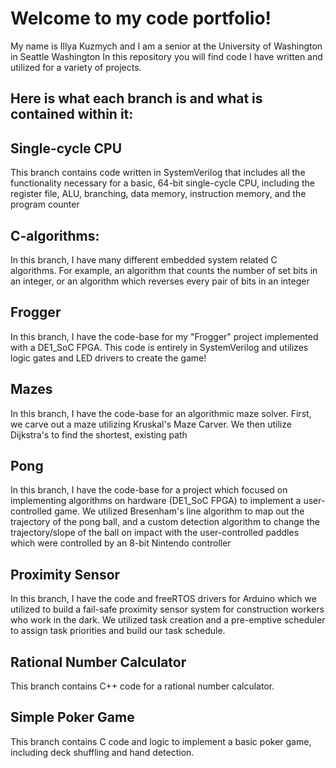 # Welcome to my code portfolio!
My name is Illya Kuzmych and I am a senior at the University of Washington in Seattle Washington
In this repository you will find code I have written and utilized for a variety of projects.


## Here is what each branch is and what is contained within it:

## Single-cycle CPU
  This branch contains code written in SystemVerilog that includes all the functionality necessary for a basic, 64-bit single-cycle CPU, including the register file,     ALU, branching, data memory, instruction memory, and the program counter

## C-algorithms:
  In this branch, I have many different embedded system related C algorithms. For example,
  an algorithm that counts the number of set bits in an integer, or an algorithm which reverses every pair of bits in an integer
  
## Frogger
  In this branch, I have the code-base for my "Frogger" project implemented with a DE1_SoC
  FPGA. This code is entirely in SystemVerilog and utilizes logic gates and LED drivers to create the game!
  
## Mazes
  In this branch, I have the code-base for an algorithmic maze solver. First, we carve out a maze utilizing Kruskal's Maze Carver. We then utilize Dijkstra's to find the   shortest, existing path
  
## Pong
  In this branch, I have the code-base for a project which focused on implementing algorithms on hardware (DE1_SoC FPGA) to implement a user-controlled game. We utilized   Bresenham's line algorithm to map out the trajectory of the pong ball, and a custom detection algorithm to change the trajectory/slope of the ball on impact with the     user-controlled paddles which were controlled by an 8-bit Nintendo controller

## Proximity Sensor
  In this branch, I have the code and freeRTOS drivers for Arduino which we utilized to build a fail-safe proximity sensor system for construction workers who work in     the dark. We utilized task creation and a pre-emptive scheduler to assign task priorities and build our task schedule.

## Rational Number Calculator
  This branch contains C++ code for a rational number calculator. 

## Simple Poker Game
  This branch contains C code and logic to implement a basic poker game, including deck shuffling and hand detection.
· · ·
Only the text of the listing should be returned, exactly and in full; no image goes into the copy.

 # Welcome to my code portfolio!
My name is Illya Kuzmych and I am a senior at the University of Washington in Seattle Washington
In this repository you will find code I have written and utilized for a variety of projects.


## Here is what each branch is and what is contained within it:

## Single-cycle CPU
  This branch contains code written in SystemVerilog that includes all the functionality necessary for a basic, 64-bit single-cycle CPU, including the register file,     ALU, branching, data memory, instruction memory, and the program counter

## C-algorithms:
  In this branch, I have many different embedded system related C algorithms. For example,
  an algorithm that counts the number of set bits in an integer, or an algorithm which reverses every pair of bits in an integer
  
## Frogger
  In this branch, I have the code-base for my "Frogger" project implemented with a DE1_SoC
  FPGA. This code is entirely in SystemVerilog and utilizes logic gates and LED drivers to create the game!
  
## Mazes
  In this branch, I have the code-base for an algorithmic maze solver. First, we carve out a maze utilizing Kruskal's Maze Carver. We then utilize Dijkstra's to find the   shortest, existing path
  
## Pong
  In this branch, I have the code-base for a project which focused on implementing algorithms on hardware (DE1_SoC FPGA) to implement a user-controlled game. We utilized   Bresenham's line algorithm to map out the trajectory of the pong ball, and a custom detection algorithm to change the trajectory/slope of the ball on impact with the     user-controlled paddles which were controlled by an 8-bit Nintendo controller

## Proximity Sensor
  In this branch, I have the code and freeRTOS drivers for Arduino which we utilized to build a fail-safe proximity sensor system for construction workers who work in     the dark. We utilized task creation and a pre-emptive scheduler to assign task priorities and build our task schedule.

## Rational Number Calculator
  This branch contains C++ code for a rational number calculator. 

## Simple Poker Game
  This branch contains C code and logic to implement a basic poker game, including deck shuffling and hand detection.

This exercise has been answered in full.